Я обдумала сказанное и поняла, что и я — путешественник и исследователь. Я уже пересекала океан, чтобы попасть в Англию Чарлза Диккенса. Я сплавлялась на плоту по Миссисипи вместе с Гекльберри Финном. Стоит только открыть книгу — и отправляешься в путешествие во времени и пространстве.

— Но отчего такая спешка и неодолимое желание покинуть наш городок? — поинтересовался дедушка.

— Я маму расстроила своей грубостью. Но я не очень виновата. Это все братья.

— Братья, они такие — мрачно провозгласил дедушка, а потом выслушал мою печальную историю и согласился, что жизнь далека от справедливости.

— Сколько тебе исполняется?

— Тринадцать.

— Тринадцать. Уже? Скоро ты будешь молодой леди.

— Даже не напоминайте.

— Что так?

— Девочкам ничего не разрешается, а молодым леди и подавно.

— Мда, с этим трудно поспорить. И кто придумал такое положение вещей? Сдается мне, что любой девочке или молодой леди, у которой с мозгами все в порядке, можно дать возможность добиться всего, чего она пожелает.

— Я рада, что вы так думаете, дедушка, но с вами мало кто согласен, особенно тут, у нас.

— Да, по поводу дней рождений и путешествий. У меня кое-что для тебя припасено в библиотеке. Надеюсь, тебе понравится. Пошли.

Я держала деда за руку, пока мы шли к дому. Есть некоторая выгода в том, чтобы быть девочкой — даже когда вырастешь, можно держать дедушку за руку.

Он отпер дверь библиотеки и отдернул тяжелые темно-зеленые портьеры — так будет посветлее. Потом вынул книгу из шкафа и объяснил:

— Еще до того, как Дарвин написал «Происхождение видов», он провел пять лет, плавая вокруг света на маленьком корабле, который назывался «Бигль». Целых пять лет, собирая образцы и изучая дальние страны.

Дедушка сияющими глазами глядел куда-то в пространство. Как по волшебству время повернулось вспять, и он словно снова стал мальчишкой.

— Такое путешествие! Только подумай! Отдал бы все на свете, только бы выслеживать пуму и наблюдать полет кондора в Патагонии, изучать летучих мышей-вампиров в Аргентине, собирать орхидеи на Мадагаскаре. Видишь, что тут, на полке?

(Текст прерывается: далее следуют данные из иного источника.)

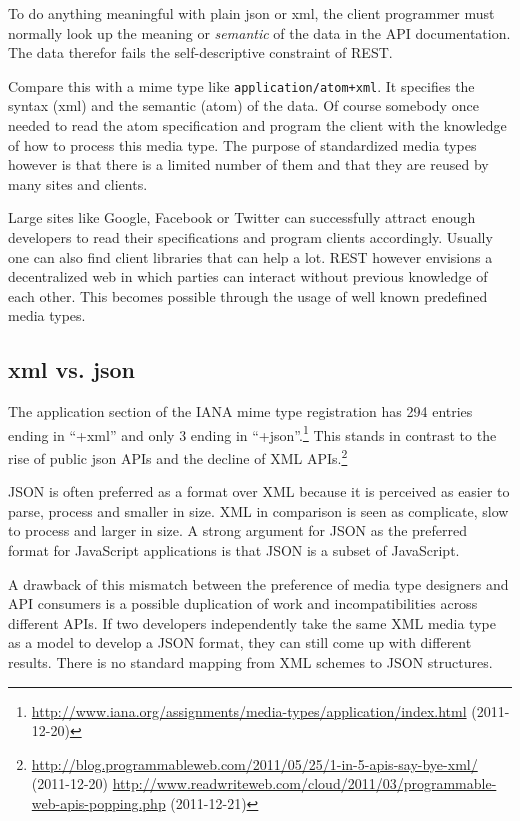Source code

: \documentclass[12pt,a4paper]{scrartcl}		%
\newcommand{\citeurl}[2]{\url{#1} (#2)}
\begin{document}
To do anything meaningful with plain json or xml, the client programmer must
normally look up the meaning or \emph{semantic} of the data in the API
documentation. The data therefor fails the self-descriptive constraint of
REST.

Compare this with a mime type like \texttt{application/atom+xml}. It specifies
the syntax (xml) and the semantic (atom) of the data. Of course somebody once
needed to read the atom specification and program the client with the knowledge
of how to process this media type. The purpose of standardized media types
however is that there is a limited number of them and that they are reused by many
sites and clients.

Large sites like Google, Facebook or Twitter can successfully attract enough
developers to read their specifications and program clients accordingly. Usually
one can also find client libraries that can help a lot. REST however envisions a
decentralized web in which parties can interact without previous knowledge of
each other. This becomes possible through the usage of well known predefined
media types.

\subsection{xml vs. json}

The application section of the IANA mime type registration has 294 entries
ending in ``+xml'' and only 3 ending in
``+json''.\footnote{\citeurl{http://www.iana.org/assignments/media-types/application/index.html}{2011-12-20}}
This stands in contrast to the rise of public json APIs and the decline of XML
APIs.\footnote{\citeurl{http://blog.programmableweb.com/2011/05/25/1-in-5-apis-say-bye-xml/}{2011-12-20} \citeurl{http://www.readwriteweb.com/cloud/2011/03/programmable-web-apis-popping.php}{2011-12-21}}

JSON is often preferred as a format over XML because it is perceived as easier
to parse, process and smaller in size. XML in comparison is seen as complicate,
slow to process and larger in size. A strong argument for JSON as the preferred
format for JavaScript applications is that JSON is a subset of JavaScript.

A drawback of this mismatch between the preference of media type designers and
API consumers is a possible duplication of work and incompatibilities across
different APIs. If two developers independently take the same XML media type as
a model to develop a JSON format, they can still come up with different
results. There is no standard mapping from XML schemes to JSON structures.
\end{document}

Он указал на толстую стеклянную бутыль с чудищем — подарок от самого Дарвина.

— Он нашел эту каракатицу, Sepia officinalis, возле мыса Доброй Надежды. Это было трудное и опасное путешествие, он пару раз чуть не расстался с жизнью, но в результате беззаветно полюбил природу. Именно тогда ему пришли в голову мысли об эволюции. Надеюсь, по этой книге путешествовать будет легче, чем по «Происхождению видов».

Он протянул мне книгу в кожаном переплете, «Путешествие натуралиста вокруг света на корабле „Бигль“».

— С днем рождения! Доброго плавания!

Радость, чудо, предвкушение новой книги. Я благодарно обняла дедушку, поцеловала в колючую щеку, потом спрятала книгу под фартук и поскорее побежала к себе в комнату. Кто знает, что может учудить Ламар в припадке бешенства.

Я читала до самой ночи, плыла вместе с Дарвином к Галапагосским островам, на Мадагаскар, Канарские острова, в Австралию. Вместе с ученым я восхищалась громким треском, который издает бабочка Papilio feronia — раньше-то считали, что этот тип насекомых звуков не производит. Вместе с Дарвином мы разглядывали спермацетовых китов, или кашалотов, которые почти полностью выскакивают из воды и плюхаются обратно с грохотом пушечного выстрела. Мы изумлялись, глядя на рыбу-ежа, по латыни Diodon. Несъедобная рыба-еж вся покрыта колючками, а при опасности раздувается, как шар. (Как ни прекрасны были описания Дарвина, мне ужасно захотелось увидеть эту рыбину живьем.) Мы вместе прятались от пантер и пиратов, делили трапезу с дикарями, испанскими грандами и каннибалами — но человечины мы, по счастью, не пробовали.

Всю ночь мне снились скрип снастей, качка, резкие порывы ветра. Неплохо для девочки, которая океана-то не видела. Действительно, доброго плавания!